BEGIN Supplied entries

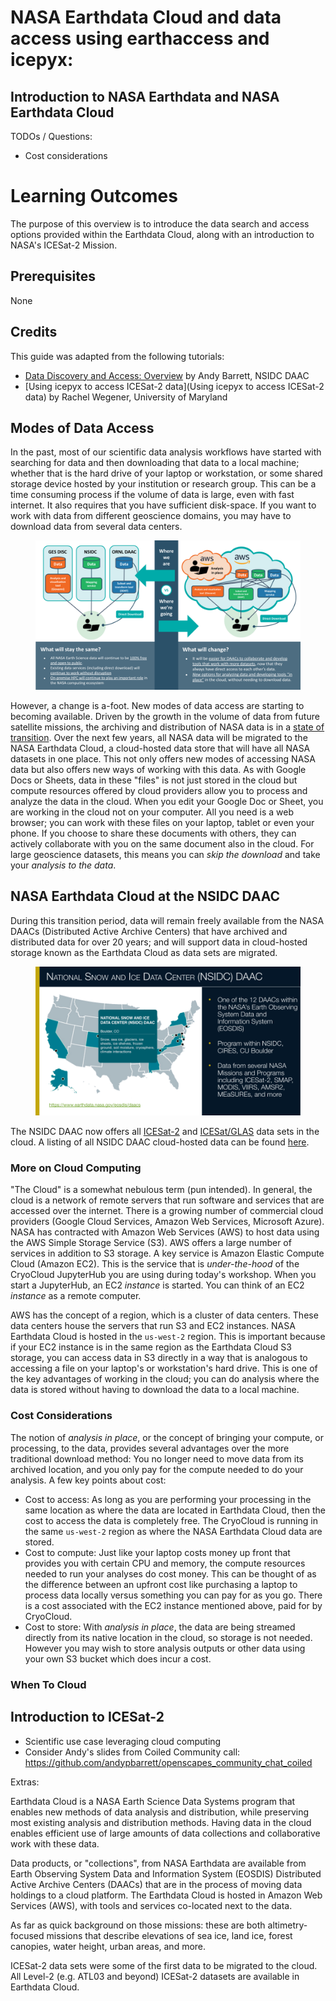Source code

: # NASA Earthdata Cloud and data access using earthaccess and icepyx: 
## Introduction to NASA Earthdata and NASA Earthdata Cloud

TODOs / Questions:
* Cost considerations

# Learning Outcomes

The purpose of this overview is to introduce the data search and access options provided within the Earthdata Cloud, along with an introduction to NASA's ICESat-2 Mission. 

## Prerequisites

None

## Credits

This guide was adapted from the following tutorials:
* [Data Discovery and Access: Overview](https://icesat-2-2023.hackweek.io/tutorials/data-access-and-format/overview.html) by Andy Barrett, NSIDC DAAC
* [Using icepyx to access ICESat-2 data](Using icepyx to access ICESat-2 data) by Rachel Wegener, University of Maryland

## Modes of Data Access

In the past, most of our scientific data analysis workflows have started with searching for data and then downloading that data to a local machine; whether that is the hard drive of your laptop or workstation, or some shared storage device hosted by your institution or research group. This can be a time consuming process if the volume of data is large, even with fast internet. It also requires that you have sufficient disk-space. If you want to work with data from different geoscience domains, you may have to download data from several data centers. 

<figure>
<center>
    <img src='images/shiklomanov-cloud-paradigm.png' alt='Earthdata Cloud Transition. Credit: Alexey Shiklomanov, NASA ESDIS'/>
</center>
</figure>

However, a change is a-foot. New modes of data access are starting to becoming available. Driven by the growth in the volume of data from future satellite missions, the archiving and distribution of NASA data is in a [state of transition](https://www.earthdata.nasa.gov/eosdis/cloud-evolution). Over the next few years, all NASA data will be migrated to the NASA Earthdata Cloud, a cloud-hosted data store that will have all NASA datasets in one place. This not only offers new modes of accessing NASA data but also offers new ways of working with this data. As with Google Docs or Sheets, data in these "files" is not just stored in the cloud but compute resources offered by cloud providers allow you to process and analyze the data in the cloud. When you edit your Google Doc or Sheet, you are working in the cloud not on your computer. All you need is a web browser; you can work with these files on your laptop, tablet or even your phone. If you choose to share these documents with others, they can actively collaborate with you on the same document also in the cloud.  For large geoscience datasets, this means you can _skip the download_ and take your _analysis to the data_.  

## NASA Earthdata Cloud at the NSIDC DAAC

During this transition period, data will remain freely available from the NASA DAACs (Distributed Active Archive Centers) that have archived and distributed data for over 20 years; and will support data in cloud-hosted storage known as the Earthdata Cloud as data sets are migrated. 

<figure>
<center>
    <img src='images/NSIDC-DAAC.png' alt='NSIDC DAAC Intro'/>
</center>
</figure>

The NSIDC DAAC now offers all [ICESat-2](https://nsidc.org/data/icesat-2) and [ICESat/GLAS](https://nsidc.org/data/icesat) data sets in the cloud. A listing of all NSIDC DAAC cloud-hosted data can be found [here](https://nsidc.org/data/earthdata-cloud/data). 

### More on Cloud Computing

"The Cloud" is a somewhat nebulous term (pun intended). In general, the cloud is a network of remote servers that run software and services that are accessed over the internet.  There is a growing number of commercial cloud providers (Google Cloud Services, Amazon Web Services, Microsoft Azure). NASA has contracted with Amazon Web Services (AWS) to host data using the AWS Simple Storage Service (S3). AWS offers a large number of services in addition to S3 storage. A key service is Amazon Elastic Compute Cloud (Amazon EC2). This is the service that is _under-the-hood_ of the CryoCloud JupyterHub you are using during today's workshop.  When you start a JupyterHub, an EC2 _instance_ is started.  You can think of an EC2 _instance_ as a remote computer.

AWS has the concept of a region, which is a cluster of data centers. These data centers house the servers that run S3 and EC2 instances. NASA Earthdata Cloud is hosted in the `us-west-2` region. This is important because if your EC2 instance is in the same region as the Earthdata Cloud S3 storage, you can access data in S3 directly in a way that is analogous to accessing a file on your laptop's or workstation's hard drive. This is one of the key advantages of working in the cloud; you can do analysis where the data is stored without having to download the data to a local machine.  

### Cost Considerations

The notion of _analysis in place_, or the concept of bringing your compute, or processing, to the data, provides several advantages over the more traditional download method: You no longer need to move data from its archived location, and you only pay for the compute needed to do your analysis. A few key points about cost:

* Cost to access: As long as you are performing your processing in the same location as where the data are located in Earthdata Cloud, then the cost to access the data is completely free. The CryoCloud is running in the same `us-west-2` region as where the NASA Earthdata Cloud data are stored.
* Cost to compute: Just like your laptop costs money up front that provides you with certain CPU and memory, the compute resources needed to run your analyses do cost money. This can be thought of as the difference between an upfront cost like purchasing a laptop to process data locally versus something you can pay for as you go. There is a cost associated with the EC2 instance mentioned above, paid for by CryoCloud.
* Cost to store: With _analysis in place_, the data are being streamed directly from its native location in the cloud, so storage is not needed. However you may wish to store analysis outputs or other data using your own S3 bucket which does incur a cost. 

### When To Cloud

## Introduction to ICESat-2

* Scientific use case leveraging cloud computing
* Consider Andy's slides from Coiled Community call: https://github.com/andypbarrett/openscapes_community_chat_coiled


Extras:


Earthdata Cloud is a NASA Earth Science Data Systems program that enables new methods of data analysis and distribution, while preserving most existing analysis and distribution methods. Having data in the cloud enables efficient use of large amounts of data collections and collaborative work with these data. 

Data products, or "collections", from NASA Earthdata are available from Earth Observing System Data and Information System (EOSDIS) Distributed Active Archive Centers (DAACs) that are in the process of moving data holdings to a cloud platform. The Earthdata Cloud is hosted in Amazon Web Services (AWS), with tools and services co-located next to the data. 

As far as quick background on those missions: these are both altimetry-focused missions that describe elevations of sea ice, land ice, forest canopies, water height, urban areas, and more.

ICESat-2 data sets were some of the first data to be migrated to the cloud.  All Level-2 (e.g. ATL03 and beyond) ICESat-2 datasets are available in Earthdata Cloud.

END Supplied entries
BEGIN Supplied entries

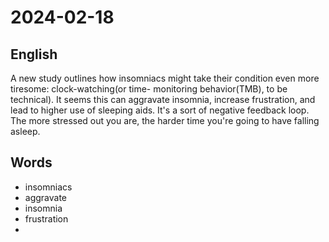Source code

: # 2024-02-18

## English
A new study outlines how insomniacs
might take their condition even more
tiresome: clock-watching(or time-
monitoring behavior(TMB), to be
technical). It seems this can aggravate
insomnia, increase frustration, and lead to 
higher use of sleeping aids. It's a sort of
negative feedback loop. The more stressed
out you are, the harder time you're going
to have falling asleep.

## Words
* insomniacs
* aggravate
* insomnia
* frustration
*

END Supplied entries
BEGIN Supplied entries

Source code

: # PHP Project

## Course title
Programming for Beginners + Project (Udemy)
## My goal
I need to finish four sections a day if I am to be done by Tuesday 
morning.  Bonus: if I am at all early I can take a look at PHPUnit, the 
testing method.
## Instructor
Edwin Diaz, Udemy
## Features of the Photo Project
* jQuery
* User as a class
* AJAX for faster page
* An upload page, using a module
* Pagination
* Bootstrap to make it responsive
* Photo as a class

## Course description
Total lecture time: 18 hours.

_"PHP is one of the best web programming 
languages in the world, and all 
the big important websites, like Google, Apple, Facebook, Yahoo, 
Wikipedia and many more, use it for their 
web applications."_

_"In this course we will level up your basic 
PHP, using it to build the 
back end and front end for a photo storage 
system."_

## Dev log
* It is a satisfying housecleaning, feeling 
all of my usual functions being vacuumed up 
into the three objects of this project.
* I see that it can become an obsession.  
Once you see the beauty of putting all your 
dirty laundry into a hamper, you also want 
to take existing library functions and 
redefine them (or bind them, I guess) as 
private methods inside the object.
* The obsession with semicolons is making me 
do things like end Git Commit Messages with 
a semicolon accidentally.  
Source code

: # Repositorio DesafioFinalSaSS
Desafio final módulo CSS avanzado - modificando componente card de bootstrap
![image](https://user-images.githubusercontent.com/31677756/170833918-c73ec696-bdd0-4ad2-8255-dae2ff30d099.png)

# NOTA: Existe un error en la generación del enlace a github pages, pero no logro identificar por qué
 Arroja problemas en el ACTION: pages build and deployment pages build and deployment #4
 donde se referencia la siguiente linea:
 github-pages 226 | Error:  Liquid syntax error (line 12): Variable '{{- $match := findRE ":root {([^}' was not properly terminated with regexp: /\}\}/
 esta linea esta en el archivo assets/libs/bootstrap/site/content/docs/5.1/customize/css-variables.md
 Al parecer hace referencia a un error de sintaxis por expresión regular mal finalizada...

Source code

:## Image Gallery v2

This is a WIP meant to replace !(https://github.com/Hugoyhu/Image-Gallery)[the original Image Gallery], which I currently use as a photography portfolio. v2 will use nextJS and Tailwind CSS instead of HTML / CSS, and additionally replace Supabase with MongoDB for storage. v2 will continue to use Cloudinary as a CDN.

END Supplied entries

Work instruction:
Every line above from the line with "at PHPUnit, the" to the line with "languages in the world, and all", inclusive, must be returned exactly; no other line belongs in the reply.

Output for this task:
morning.  Bonus: if I am at all early I can take a look at PHPUnit, the 
testing method.
## Instructor
Edwin Diaz, Udemy
## Features of the Photo Project
* jQuery
* User as a class
* AJAX for faster page
* An upload page, using a module
* Pagination
* Bootstrap to make it responsive
* Photo as a class

## Course description
Total lecture time: 18 hours.

_"PHP is one of the best web programming 
languages in the world, and all 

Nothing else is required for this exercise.